# Good quality wok or saute pan



## christinad (Apr 30, 2013)

I burnt my wok. (I guess it wasn't non stick). I am looking for a new one. Would stainless steel or no stick be better? It seems like there are problems with non stick pans peeling so i'm wondering how much I should spend if it isn't going to last long. It looks like Target has a good selection.

I'm also wondering if I could stirfry in a saute pan? I thought a saute pan would be more versatile because it has a lid.

I am looking for good value, not something cheap.


----------



## brad (May 22, 2009)

I actually have a cast-iron wok, made by Lodge. It takes much longer to heat up than a standard wok, but once it reaches a good cooking temperature it does an excellent job -- I've been using it for about 12 years now and I don't think I'd go back to a standard wok. Food rarely sticks to it; I seasoned it when I first got it, never use soap or scouring pads when washing it.


----------



## Ihatetaxes (May 5, 2010)

Go to Chinatown if you are near Toronto, Vancouver etc. and get a real steel wok. Season it with high smoke point oil (not olive oil) and on high heat over the first few uses, never wash it with soap and it will last you forever.


----------



## wendi1 (Oct 2, 2013)

Woks are built for high-heat gas burners - a saute pan will work better for stir fries on typical North American stoves.

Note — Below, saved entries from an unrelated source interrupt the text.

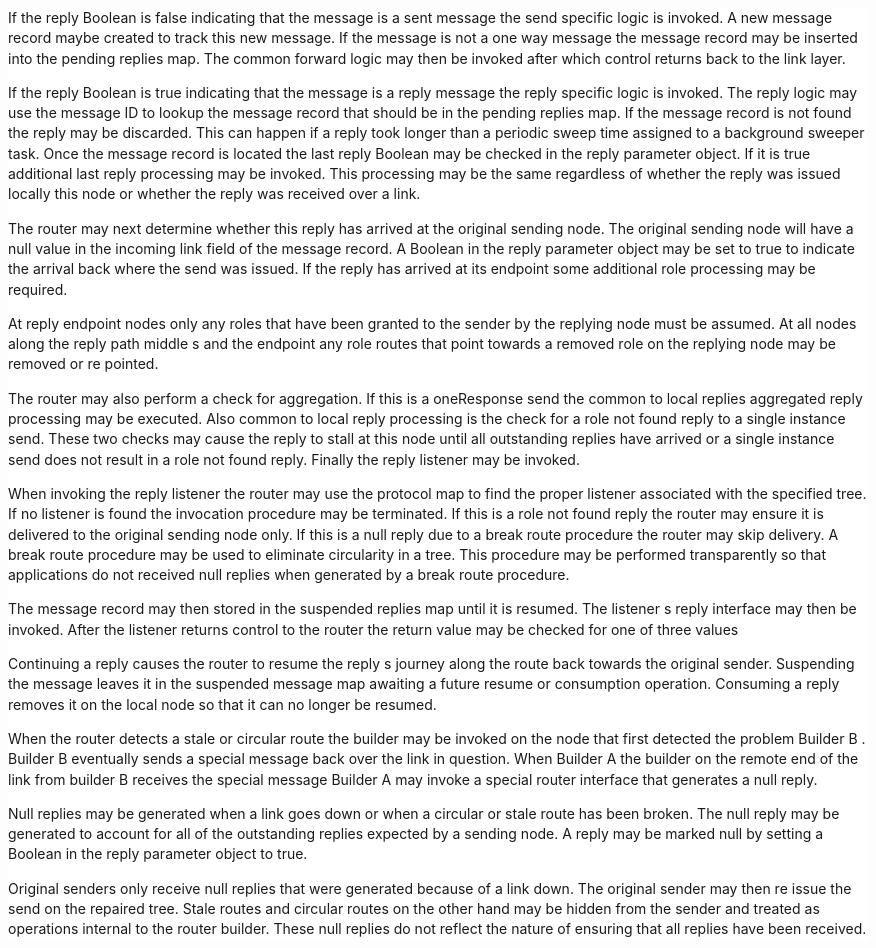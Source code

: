 If the reply Boolean is false indicating that the message is a sent message the send specific logic is invoked. A new message record maybe created to track this new message. If the message is not a one way message the message record may be inserted into the pending replies map. The common forward logic may then be invoked after which control returns back to the link layer.

If the reply Boolean is true indicating that the message is a reply message the reply specific logic is invoked. The reply logic may use the message ID to lookup the message record that should be in the pending replies map. If the message record is not found the reply may be discarded. This can happen if a reply took longer than a periodic sweep time assigned to a background sweeper task. Once the message record is located the last reply Boolean may be checked in the reply parameter object. If it is true additional last reply processing may be invoked. This processing may be the same regardless of whether the reply was issued locally this node or whether the reply was received over a link.

The router may next determine whether this reply has arrived at the original sending node. The original sending node will have a null value in the incoming link field of the message record. A Boolean in the reply parameter object may be set to true to indicate the arrival back where the send was issued. If the reply has arrived at its endpoint some additional role processing may be required.

At reply endpoint nodes only any roles that have been granted to the sender by the replying node must be assumed. At all nodes along the reply path middle s and the endpoint any role routes that point towards a removed role on the replying node may be removed or re pointed.

The router may also perform a check for aggregation. If this is a oneResponse send the common to local replies aggregated reply processing may be executed. Also common to local reply processing is the check for a role not found reply to a single instance send. These two checks may cause the reply to stall at this node until all outstanding replies have arrived or a single instance send does not result in a role not found reply. Finally the reply listener may be invoked.

When invoking the reply listener the router may use the protocol map to find the proper listener associated with the specified tree. If no listener is found the invocation procedure may be terminated. If this is a role not found reply the router may ensure it is delivered to the original sending node only. If this is a null reply due to a break route procedure the router may skip delivery. A break route procedure may be used to eliminate circularity in a tree. This procedure may be performed transparently so that applications do not received null replies when generated by a break route procedure.

The message record may then stored in the suspended replies map until it is resumed. The listener s reply interface may then be invoked. After the listener returns control to the router the return value may be checked for one of three values 

Continuing a reply causes the router to resume the reply s journey along the route back towards the original sender. Suspending the message leaves it in the suspended message map awaiting a future resume or consumption operation. Consuming a reply removes it on the local node so that it can no longer be resumed.

When the router detects a stale or circular route the builder may be invoked on the node that first detected the problem Builder B . Builder B eventually sends a special message back over the link in question. When Builder A the builder on the remote end of the link from builder B receives the special message Builder A may invoke a special router interface that generates a null reply.

Null replies may be generated when a link goes down or when a circular or stale route has been broken. The null reply may be generated to account for all of the outstanding replies expected by a sending node. A reply may be marked null by setting a Boolean in the reply parameter object to true.

Original senders only receive null replies that were generated because of a link down. The original sender may then re issue the send on the repaired tree. Stale routes and circular routes on the other hand may be hidden from the sender and treated as operations internal to the router builder. These null replies do not reflect the nature of ensuring that all replies have been received.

Myself, I like a cast iron frying pan - season regularly (as Ihatetaxes says above), or better still, get an old, old one at a garage sale or estate sale. They never wear out.


----------



## Plugging Along (Jan 3, 2011)

Depend on how much you want to spend and how you actually cook with a wok.

I don't like using any extra oil (waist line is getting up there), so I use a non stick pan. We use a wok a lot, so I have gone through quite. 

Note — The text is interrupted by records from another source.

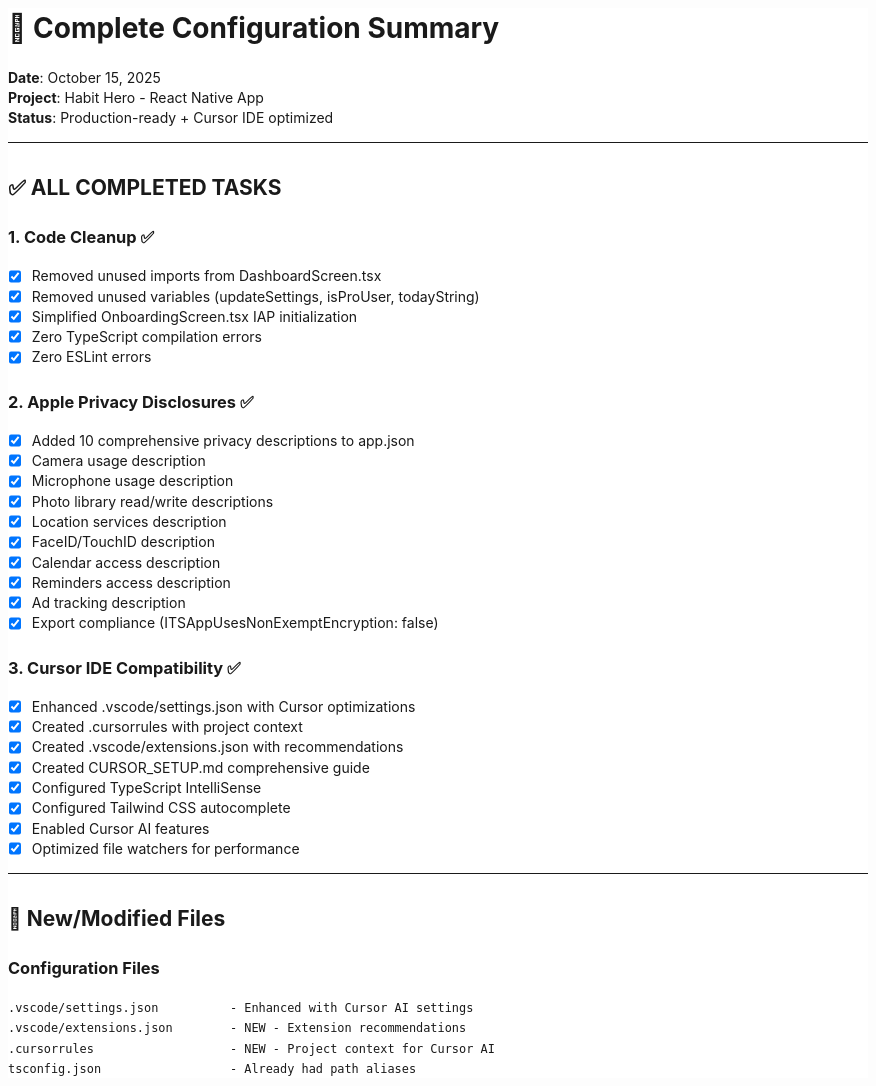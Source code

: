 # 🎯 Complete Configuration Summary

**Date**: October 15, 2025  
**Project**: Habit Hero - React Native App  
**Status**: Production-ready + Cursor IDE optimized  

---

## ✅ ALL COMPLETED TASKS

### 1. Code Cleanup ✅
- [x] Removed unused imports from DashboardScreen.tsx
- [x] Removed unused variables (updateSettings, isProUser, todayString)
- [x] Simplified OnboardingScreen.tsx IAP initialization
- [x] Zero TypeScript compilation errors
- [x] Zero ESLint errors

### 2. Apple Privacy Disclosures ✅
- [x] Added 10 comprehensive privacy descriptions to app.json
- [x] Camera usage description
- [x] Microphone usage description
- [x] Photo library read/write descriptions
- [x] Location services description
- [x] FaceID/TouchID description
- [x] Calendar access description
- [x] Reminders access description
- [x] Ad tracking description
- [x] Export compliance (ITSAppUsesNonExemptEncryption: false)

### 3. Cursor IDE Compatibility ✅
- [x] Enhanced .vscode/settings.json with Cursor optimizations
- [x] Created .cursorrules with project context
- [x] Created .vscode/extensions.json with recommendations
- [x] Created CURSOR_SETUP.md comprehensive guide
- [x] Configured TypeScript IntelliSense
- [x] Configured Tailwind CSS autocomplete
- [x] Enabled Cursor AI features
- [x] Optimized file watchers for performance

---

## 📁 New/Modified Files

### Configuration Files
```
.vscode/settings.json          - Enhanced with Cursor AI settings
.vscode/extensions.json        - NEW - Extension recommendations
.cursorrules                   - NEW - Project context for Cursor AI
tsconfig.json                  - Already had path aliases
```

I have found those Teflon ones don't last, and the coating comes off. I have had good luck with the Analon. My current one is about 5 years old and is from costco ameriware is the brand. It looks almost new considering how often I use it. I still out a little oil, but not as much as with a real wok.

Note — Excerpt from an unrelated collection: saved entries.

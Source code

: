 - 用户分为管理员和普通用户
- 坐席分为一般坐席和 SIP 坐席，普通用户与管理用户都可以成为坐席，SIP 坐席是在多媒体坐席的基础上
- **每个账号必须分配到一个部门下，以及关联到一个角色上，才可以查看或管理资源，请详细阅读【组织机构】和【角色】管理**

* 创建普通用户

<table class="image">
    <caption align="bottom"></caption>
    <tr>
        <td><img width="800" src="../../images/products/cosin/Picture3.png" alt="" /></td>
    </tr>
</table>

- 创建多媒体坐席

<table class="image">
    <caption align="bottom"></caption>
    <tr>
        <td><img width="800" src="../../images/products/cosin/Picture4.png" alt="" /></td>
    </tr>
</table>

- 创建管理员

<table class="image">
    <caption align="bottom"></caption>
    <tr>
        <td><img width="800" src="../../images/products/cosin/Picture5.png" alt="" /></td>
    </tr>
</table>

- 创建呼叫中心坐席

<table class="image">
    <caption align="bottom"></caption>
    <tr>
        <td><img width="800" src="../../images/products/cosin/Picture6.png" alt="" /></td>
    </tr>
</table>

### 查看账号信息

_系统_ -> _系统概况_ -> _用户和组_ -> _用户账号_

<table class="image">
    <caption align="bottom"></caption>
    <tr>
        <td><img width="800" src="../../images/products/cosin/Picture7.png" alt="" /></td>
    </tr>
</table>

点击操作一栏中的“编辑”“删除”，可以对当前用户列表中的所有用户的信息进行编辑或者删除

The stainless steel ones from Chinese restaurant suppliers are the best, but I have to use more oil than I want.


----------



## christinad (Apr 30, 2013)

A friend suggested I try a baking soda paste on the wok. It occurred to me I hadn't googled how to clean a burnt pan. I did and it suggested boiling baking soda and water and letting it simmer and then scraping with a wooden spoon. It worked, mostly. There is still one spot and I am trying letting the baking soda paste sit. However, like Plugging Along I am concerned about my waistline so am considering a no stick pan. What I don't like is throwing out a pan. How long are they in a landfill, forever? I don't think the wok is in good enough shape to go to Salvation army as it is slightly scratched too. These no stick pans don't seem to last as long.

Anyways, thanks for the replies. I am going to think about this more. Costco is a good suggestion to look.


----------



## christinad (Apr 30, 2013)

Apparently, pots and pans can be recycled as scrap metal so that is good to know.


----------



## MrMatt (Dec 21, 2011)

christinad said:


> A friend suggested I try a baking soda paste on the wok. It occurred to me I hadn't googled how to clean a burnt pan. I did and it suggested boiling baking soda and water and letting it simmer and then scraping with a wooden spoon. It worked, mostly. There is still one spot and I am trying letting the baking soda paste sit. However, like Plugging Along I am concerned about my waistline so am considering a no stick pan. What I don't like is throwing out a pan. How long are they in a landfill, forever? I don't think the wok is in good enough shape to go to Salvation army as it is slightly scratched too. These no stick pans don't seem to last as long.
> 
> Anyways, thanks for the replies. I am going to think about this more. Costco is a good suggestion to look.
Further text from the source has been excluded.